Heart-cry from Donetsk: "We exist and we are not a mirage and we are waiting for you..." Part 2

Heart-cry from Donetsk: "We exist and we are not a mirage and we are waiting for you..." Part 2

One of 112 Channel journalists got a letter from an old friend of his who lives in occupied Donetsk. One day he had phoned her to ask if she was fine and she told him that it was difficult to tell about everything via telephone. “Why don’t you write about it?”, asked he. So she did... We do not disclose the author’s name, of course as it can be dangerous.

Heart-cry from Donetsk: "We exist and we are not a mirage and we are waiting for you..." Part 1


This is a full version of this heart-cry from Donetsk:


We are constantly asked: “Why are you still there? Why don’t you move to a safer place?” We have plenty of official answers: elderly parents, work, home, property...

No one understands us and they are right. I cannot tell them during a telephone conversation: someone has to meet those who come out of “basements" (militants usually keep and torture arrested people in basements). Here I can do at least something to help with searching for a person — I have some contacts, I can telephone someone or just support them morally sometimes as relatives of detained people do not know what to do and who to address when they get to know about the arrest. I had to literally “meet” three people when they were leaving the “basements”, it was about a year and a half ago and militants were especially cruel with their captives at that time. If they treated civilians in such a way, what can be said about militaries then... 

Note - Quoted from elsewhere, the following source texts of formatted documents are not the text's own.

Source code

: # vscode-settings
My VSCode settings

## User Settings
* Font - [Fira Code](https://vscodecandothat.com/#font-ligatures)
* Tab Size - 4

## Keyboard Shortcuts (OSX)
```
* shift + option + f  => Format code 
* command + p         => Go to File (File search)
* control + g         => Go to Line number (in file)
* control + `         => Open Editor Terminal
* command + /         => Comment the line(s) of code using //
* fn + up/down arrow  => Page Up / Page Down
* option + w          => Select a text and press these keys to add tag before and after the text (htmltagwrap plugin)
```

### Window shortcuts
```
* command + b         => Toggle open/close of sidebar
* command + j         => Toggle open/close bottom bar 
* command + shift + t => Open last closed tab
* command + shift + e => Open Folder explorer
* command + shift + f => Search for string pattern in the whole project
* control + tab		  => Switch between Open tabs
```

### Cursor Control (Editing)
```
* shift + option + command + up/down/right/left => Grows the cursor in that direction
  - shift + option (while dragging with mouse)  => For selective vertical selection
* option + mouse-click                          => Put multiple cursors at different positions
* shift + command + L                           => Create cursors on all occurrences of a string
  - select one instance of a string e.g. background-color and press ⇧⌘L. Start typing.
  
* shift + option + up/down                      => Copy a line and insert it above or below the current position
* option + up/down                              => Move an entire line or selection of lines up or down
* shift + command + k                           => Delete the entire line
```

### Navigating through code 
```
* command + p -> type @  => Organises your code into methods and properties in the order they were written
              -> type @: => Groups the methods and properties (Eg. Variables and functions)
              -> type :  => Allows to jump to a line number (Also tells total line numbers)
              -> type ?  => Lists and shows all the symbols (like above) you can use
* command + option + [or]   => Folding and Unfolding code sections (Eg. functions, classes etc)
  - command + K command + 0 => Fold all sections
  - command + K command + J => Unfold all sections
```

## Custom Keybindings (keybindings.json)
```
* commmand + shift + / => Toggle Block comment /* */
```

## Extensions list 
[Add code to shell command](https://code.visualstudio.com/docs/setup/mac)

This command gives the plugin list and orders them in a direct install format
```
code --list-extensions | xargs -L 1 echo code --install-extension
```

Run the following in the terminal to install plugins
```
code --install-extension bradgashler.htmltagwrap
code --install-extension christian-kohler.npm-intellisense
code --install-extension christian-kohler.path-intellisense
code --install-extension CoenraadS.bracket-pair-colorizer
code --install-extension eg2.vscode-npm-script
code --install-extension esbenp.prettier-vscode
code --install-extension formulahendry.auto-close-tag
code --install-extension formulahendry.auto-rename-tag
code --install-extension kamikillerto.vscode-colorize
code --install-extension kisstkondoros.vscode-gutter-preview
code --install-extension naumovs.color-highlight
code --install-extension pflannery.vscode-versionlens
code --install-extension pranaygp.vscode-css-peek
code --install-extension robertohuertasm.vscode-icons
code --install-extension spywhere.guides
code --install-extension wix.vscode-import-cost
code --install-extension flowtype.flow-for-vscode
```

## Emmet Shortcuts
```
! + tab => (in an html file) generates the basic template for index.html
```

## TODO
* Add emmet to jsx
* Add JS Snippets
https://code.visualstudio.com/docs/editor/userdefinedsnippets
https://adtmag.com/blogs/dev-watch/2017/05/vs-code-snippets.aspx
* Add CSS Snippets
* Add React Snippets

Do you know how they looked when they were leaving those “basements”? They had lice and sores, men had been beaten severely. They had no documents, no money, no mobile telephones... Where could they go? Who else could help them? That is why their family or friends informed me about the date of the “release”. They were not able to come (as they could end up in the same “basement”). So, you go and meet this woman after the basement. She does not know you and you do not know her but are already close people. You leave the place. Go as far as possible and you hand her a used mobile with your number and numbers of her relatives who addressed you asking to help her. She telephones and consoles them and they console her. You go to her home and it is good if there is a person who has the second set of keys. Everything is turned upside down as the flat had been searched. While she is trying to come to herself, you run to the chemist’s and to the grocery to buy the necessary medicines and food. It takes months to restore documents, at least passports, in separatists’ “institutions” as, for example, women fear such buildings after what they have gone through and it is difficult for them  even to fill in an application form there. Sone of them got their passports back, some did not. Besides, you are trying to understand how to send this person to Ukraine. Everyone has something to do. I know that a friend of mine takes pictures of Donetsk for one news agency. Ukrainian journalists are not allowed to work here so amateurs are a great help.

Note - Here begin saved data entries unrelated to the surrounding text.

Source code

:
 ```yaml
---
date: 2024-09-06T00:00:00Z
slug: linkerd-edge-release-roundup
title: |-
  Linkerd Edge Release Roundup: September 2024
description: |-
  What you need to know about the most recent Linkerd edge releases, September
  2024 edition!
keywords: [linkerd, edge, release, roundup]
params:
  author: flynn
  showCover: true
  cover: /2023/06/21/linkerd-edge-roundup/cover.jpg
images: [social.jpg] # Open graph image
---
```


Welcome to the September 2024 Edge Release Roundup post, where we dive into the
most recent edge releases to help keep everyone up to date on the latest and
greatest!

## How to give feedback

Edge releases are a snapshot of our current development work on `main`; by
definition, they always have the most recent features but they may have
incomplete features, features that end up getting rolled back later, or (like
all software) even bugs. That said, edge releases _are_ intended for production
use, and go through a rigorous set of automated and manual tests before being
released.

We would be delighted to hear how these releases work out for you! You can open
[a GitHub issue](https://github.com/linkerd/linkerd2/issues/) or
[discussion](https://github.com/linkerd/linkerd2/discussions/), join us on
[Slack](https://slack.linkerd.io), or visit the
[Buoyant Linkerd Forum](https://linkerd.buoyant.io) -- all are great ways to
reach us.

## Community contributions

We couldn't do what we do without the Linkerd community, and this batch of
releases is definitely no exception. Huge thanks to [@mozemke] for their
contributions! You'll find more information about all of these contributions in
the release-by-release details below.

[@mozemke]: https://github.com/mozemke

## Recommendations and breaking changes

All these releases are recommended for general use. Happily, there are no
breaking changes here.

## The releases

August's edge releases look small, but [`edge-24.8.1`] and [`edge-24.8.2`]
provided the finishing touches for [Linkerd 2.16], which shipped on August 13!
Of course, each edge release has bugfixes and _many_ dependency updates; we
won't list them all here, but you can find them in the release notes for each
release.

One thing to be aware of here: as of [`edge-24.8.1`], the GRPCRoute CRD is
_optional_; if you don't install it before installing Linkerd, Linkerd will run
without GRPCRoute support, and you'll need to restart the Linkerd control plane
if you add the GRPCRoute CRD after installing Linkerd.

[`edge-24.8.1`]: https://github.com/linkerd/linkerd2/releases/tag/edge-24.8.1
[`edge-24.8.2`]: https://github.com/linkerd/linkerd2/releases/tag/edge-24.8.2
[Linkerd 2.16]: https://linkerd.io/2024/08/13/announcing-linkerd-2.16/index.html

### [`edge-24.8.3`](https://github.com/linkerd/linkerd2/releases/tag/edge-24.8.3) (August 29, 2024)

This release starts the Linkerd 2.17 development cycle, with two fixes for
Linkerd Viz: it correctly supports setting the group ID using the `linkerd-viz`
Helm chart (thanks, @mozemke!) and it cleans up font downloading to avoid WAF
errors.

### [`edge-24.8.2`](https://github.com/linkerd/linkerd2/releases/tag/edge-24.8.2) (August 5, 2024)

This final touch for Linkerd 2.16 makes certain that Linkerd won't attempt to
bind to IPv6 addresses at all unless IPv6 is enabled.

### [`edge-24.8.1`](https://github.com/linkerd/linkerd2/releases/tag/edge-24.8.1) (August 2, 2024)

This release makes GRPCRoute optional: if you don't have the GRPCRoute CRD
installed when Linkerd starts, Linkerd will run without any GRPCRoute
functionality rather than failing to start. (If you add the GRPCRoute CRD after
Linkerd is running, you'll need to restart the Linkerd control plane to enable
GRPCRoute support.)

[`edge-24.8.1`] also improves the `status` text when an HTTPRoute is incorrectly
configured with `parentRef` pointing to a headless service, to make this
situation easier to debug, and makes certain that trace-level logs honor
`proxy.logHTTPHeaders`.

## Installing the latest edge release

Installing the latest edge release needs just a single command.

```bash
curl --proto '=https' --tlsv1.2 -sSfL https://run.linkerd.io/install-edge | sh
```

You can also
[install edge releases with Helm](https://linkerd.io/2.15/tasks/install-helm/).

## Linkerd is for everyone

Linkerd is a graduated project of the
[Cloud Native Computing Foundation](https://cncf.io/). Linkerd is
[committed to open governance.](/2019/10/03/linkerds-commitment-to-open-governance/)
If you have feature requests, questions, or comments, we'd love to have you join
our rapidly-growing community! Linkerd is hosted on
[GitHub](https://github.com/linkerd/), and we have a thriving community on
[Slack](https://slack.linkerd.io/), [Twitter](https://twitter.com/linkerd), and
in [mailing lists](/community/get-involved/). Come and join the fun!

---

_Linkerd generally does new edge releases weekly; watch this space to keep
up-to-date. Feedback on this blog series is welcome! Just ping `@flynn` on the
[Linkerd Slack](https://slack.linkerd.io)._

Thus, we stay here. For me “here” means occupied territory. For my colleagues at work “here” means “in the young republic”. For my ex-colleagues, actually. I could not bear that any more so I quit. I could not stand listening to their panegyrics “better life is coming” and their words “Ukraine is dying” and “republic is getting on its feet”. One day my director invited me and said: “Do not wait till they report to the “police” about you, leave now. I will help you financially”. He kept his promise but later someone reported to the “police” about him. He managed to leave the occupied territory with his family.

So, I stayed there with my mum. I live on my grief, she lives on her fears. First, she was afraid of shellings. Then, she was afraid of going down to a dark and wet basement in our house which we used as a bomb shelter as she had seen a rat there long before. Gradually, she got used to the smell of mildew and it did not make her  sick any more. She stopped paying attention to something grey hiding in the dark. It’s a cat, mum. Yes, honey, it’s a cat. Then, she was afraid to miss the day when Akhmetov’s humanitarian mission was distributing aid and if it was suspended for a day or two, my mum got panic feats.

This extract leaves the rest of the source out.